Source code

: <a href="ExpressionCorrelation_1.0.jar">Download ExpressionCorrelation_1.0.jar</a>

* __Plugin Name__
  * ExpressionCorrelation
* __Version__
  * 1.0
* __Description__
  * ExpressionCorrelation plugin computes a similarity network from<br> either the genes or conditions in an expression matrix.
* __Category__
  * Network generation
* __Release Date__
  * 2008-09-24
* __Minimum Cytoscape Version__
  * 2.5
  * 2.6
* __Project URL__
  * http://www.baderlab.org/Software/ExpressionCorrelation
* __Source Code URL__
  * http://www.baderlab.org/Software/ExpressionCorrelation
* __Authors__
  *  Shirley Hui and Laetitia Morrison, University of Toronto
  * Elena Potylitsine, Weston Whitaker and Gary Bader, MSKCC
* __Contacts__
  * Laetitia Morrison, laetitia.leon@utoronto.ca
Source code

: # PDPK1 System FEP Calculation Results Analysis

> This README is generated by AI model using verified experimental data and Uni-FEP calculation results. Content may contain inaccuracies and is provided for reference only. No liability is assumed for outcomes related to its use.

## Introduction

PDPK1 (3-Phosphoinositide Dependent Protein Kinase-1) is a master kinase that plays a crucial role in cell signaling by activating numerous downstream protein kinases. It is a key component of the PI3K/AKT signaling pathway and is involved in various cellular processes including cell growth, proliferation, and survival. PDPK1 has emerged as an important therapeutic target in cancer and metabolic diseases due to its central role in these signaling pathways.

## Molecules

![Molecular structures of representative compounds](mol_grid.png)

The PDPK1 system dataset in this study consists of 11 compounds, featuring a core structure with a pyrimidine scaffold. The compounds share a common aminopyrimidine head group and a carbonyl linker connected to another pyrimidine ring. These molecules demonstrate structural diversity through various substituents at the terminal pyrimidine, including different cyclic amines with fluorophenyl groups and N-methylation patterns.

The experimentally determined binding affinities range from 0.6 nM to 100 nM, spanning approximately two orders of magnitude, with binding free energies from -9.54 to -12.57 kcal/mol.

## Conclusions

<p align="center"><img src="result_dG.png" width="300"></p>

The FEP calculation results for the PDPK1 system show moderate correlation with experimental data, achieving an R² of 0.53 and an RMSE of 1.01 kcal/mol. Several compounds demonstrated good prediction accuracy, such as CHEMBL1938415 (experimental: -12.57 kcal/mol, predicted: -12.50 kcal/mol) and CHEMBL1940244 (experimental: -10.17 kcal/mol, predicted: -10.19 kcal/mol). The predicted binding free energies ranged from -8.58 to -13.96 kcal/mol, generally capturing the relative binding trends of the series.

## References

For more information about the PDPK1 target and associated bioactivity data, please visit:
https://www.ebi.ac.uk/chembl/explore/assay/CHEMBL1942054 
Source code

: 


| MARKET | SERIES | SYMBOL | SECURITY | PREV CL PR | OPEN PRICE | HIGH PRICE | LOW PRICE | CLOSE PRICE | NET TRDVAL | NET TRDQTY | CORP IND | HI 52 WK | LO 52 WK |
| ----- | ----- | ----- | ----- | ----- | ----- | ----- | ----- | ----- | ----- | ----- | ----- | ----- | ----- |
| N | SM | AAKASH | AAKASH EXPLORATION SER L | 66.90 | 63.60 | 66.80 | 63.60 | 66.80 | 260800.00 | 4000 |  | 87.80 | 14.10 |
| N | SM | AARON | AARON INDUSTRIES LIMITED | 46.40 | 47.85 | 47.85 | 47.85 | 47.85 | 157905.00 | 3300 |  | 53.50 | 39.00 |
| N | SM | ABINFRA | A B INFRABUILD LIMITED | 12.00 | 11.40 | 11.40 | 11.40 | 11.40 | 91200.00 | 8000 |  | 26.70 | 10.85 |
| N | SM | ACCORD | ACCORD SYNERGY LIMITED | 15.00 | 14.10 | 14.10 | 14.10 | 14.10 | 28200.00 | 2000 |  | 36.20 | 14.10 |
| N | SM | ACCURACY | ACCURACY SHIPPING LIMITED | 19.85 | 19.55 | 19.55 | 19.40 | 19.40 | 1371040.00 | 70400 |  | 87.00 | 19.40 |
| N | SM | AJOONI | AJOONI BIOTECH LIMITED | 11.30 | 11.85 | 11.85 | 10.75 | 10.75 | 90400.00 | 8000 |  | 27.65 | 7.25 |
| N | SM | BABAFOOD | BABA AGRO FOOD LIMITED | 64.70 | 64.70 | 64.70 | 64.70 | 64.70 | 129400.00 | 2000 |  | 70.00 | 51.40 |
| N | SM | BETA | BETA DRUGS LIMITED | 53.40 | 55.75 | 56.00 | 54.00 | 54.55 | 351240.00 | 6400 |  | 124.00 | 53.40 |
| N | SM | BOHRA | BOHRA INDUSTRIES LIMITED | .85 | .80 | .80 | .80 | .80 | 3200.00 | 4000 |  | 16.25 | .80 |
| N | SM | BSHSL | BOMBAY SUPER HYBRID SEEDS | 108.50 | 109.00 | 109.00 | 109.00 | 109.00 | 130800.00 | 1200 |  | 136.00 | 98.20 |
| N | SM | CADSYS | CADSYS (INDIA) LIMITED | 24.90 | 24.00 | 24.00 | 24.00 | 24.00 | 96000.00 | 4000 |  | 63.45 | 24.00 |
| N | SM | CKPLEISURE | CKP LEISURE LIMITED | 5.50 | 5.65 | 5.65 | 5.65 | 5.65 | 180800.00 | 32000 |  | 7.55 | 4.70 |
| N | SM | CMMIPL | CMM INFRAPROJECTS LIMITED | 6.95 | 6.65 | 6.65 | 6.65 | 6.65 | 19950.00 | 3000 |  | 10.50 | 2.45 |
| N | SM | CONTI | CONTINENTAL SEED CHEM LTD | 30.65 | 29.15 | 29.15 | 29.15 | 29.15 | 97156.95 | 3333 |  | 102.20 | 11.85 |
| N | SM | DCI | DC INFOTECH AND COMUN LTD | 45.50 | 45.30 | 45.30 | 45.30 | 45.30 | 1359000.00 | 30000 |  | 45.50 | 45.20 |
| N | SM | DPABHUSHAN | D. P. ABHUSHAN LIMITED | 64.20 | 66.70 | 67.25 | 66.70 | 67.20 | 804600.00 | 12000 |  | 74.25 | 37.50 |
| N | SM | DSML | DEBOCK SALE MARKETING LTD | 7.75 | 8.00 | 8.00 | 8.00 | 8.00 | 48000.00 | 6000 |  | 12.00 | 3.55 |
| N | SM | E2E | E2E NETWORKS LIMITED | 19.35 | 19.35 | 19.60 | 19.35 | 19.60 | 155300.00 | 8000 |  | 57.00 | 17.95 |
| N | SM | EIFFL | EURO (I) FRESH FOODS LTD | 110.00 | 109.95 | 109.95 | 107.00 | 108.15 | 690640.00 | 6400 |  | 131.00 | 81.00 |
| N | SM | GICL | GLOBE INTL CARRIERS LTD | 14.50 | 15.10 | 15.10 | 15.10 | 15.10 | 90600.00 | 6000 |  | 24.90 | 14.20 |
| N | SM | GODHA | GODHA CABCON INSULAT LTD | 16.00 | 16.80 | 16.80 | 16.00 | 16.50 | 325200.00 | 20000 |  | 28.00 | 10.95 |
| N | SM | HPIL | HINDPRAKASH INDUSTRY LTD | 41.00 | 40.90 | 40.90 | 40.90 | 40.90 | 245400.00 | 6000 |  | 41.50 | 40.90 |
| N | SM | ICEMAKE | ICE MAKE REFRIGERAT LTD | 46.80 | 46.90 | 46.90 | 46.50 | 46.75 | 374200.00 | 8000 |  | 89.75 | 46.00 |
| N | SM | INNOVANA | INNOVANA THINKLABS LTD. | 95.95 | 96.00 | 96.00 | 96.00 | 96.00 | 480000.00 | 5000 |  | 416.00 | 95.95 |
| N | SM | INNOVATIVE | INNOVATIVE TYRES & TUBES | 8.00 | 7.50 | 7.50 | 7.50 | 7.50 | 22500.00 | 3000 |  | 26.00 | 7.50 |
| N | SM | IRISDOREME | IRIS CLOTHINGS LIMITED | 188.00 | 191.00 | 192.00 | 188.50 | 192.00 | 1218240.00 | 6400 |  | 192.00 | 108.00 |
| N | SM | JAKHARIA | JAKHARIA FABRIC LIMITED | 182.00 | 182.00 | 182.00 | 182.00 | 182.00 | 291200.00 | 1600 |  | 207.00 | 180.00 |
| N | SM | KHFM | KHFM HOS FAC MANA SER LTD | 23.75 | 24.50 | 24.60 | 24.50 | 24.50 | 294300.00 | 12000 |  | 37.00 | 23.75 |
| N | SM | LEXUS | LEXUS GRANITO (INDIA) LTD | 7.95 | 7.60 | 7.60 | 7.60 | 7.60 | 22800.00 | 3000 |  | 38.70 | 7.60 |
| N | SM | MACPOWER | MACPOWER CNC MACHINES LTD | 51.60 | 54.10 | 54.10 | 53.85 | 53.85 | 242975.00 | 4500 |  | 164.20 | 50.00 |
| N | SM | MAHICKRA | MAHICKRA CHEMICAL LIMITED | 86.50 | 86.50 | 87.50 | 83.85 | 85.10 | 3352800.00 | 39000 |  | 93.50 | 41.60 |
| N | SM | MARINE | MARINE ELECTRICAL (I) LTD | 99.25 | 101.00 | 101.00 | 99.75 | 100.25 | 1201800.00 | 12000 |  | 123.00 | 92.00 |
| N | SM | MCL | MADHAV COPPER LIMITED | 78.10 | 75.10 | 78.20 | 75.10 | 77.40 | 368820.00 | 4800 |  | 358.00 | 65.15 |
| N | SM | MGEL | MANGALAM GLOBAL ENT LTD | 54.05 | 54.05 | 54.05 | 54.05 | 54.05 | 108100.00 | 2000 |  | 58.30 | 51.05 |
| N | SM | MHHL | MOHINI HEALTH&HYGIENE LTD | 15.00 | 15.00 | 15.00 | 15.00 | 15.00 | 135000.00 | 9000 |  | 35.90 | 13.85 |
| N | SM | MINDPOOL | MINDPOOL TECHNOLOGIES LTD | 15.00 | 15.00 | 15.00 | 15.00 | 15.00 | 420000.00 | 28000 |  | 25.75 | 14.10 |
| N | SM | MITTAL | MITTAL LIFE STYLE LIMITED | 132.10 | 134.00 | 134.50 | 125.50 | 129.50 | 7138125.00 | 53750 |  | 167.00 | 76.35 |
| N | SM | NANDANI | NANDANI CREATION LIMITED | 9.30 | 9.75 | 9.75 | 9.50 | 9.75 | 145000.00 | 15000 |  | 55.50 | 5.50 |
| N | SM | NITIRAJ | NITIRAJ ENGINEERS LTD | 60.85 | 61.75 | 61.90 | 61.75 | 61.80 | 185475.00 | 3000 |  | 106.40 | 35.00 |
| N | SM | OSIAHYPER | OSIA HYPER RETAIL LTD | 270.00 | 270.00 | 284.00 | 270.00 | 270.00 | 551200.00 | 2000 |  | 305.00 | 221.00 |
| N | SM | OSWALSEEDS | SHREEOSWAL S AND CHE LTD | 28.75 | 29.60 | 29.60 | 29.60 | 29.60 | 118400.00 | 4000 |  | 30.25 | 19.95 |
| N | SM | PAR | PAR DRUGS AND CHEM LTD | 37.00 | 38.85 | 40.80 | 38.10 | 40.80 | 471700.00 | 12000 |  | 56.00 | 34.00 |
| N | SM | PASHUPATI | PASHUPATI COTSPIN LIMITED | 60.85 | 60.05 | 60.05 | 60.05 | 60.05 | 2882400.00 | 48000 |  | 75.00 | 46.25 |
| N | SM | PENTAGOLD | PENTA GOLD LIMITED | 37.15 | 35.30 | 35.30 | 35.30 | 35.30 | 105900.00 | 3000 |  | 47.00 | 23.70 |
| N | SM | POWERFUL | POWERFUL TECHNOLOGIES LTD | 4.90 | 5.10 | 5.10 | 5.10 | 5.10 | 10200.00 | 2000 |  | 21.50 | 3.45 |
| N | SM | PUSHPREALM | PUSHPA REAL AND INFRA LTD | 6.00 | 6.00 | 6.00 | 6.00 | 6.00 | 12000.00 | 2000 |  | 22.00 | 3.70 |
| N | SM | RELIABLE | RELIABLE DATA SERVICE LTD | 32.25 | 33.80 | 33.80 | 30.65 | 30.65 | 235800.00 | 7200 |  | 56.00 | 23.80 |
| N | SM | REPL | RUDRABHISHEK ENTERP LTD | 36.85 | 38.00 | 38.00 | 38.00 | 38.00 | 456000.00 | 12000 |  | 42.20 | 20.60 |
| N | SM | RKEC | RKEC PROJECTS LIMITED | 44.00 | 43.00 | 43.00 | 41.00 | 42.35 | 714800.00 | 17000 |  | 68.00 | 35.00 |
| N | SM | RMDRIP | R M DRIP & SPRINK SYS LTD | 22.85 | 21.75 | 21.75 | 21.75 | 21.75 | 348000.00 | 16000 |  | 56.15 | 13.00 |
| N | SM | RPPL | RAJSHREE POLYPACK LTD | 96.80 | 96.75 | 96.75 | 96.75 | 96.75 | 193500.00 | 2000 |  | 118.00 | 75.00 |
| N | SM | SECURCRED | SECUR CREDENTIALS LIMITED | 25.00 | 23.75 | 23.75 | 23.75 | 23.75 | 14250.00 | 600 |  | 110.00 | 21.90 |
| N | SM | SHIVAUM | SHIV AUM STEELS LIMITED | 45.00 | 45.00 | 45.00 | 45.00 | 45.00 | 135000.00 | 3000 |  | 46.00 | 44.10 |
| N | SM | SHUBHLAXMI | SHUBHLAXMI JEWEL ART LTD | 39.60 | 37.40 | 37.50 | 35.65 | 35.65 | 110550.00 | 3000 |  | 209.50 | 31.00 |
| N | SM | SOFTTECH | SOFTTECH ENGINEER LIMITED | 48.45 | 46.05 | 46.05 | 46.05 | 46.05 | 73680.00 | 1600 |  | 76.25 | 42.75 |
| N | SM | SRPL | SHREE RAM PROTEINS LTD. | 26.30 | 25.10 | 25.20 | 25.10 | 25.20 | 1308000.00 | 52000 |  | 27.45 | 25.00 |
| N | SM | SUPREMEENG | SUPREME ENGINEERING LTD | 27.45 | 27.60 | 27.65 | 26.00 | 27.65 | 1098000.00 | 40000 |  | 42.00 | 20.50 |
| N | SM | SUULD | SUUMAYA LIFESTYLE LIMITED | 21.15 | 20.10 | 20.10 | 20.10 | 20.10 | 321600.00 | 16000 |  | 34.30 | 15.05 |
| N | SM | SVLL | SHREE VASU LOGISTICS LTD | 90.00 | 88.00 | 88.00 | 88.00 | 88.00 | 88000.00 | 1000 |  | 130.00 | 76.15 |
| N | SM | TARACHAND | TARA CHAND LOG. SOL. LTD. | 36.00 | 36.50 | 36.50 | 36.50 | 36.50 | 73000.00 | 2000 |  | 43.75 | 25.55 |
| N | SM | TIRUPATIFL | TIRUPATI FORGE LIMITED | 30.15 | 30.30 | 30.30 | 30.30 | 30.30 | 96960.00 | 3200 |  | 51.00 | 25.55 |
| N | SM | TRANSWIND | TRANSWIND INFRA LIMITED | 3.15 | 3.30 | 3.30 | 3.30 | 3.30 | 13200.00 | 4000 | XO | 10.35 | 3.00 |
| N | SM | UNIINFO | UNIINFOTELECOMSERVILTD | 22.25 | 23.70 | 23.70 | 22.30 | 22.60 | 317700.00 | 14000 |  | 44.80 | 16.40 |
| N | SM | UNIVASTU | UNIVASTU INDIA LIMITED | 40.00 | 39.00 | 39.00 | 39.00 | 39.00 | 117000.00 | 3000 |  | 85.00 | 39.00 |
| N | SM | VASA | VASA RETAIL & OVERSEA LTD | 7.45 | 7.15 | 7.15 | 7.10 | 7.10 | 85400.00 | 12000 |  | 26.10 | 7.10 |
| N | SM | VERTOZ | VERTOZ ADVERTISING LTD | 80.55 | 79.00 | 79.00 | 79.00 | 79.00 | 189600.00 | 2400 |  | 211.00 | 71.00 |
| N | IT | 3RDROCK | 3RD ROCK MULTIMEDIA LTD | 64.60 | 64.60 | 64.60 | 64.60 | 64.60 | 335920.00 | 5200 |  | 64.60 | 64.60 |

################

- [Exercise]: Write down exactly the span of lines above from the one containing "University of Toronto" to the one containing "of representative compounds](mol_grid.png)", both ends included.

- [Written solution]:
  *  Shirley Hui and Laetitia Morrison, University of Toronto
  * Elena Potylitsine, Weston Whitaker and Gary Bader, MSKCC
* __Contacts__
  * Laetitia Morrison, laetitia.leon@utoronto.ca
Source code

: # PDPK1 System FEP Calculation Results Analysis

> This README is generated by AI model using verified experimental data and Uni-FEP calculation results. Content may contain inaccuracies and is provided for reference only. No liability is assumed for outcomes related to its use.

## Introduction

PDPK1 (3-Phosphoinositide Dependent Protein Kinase-1) is a master kinase that plays a crucial role in cell signaling by activating numerous downstream protein kinases. It is a key component of the PI3K/AKT signaling pathway and is involved in various cellular processes including cell growth, proliferation, and survival. PDPK1 has emerged as an important therapeutic target in cancer and metabolic diseases due to its central role in these signaling pathways.

## Molecules

![Molecular structures of representative compounds](mol_grid.png)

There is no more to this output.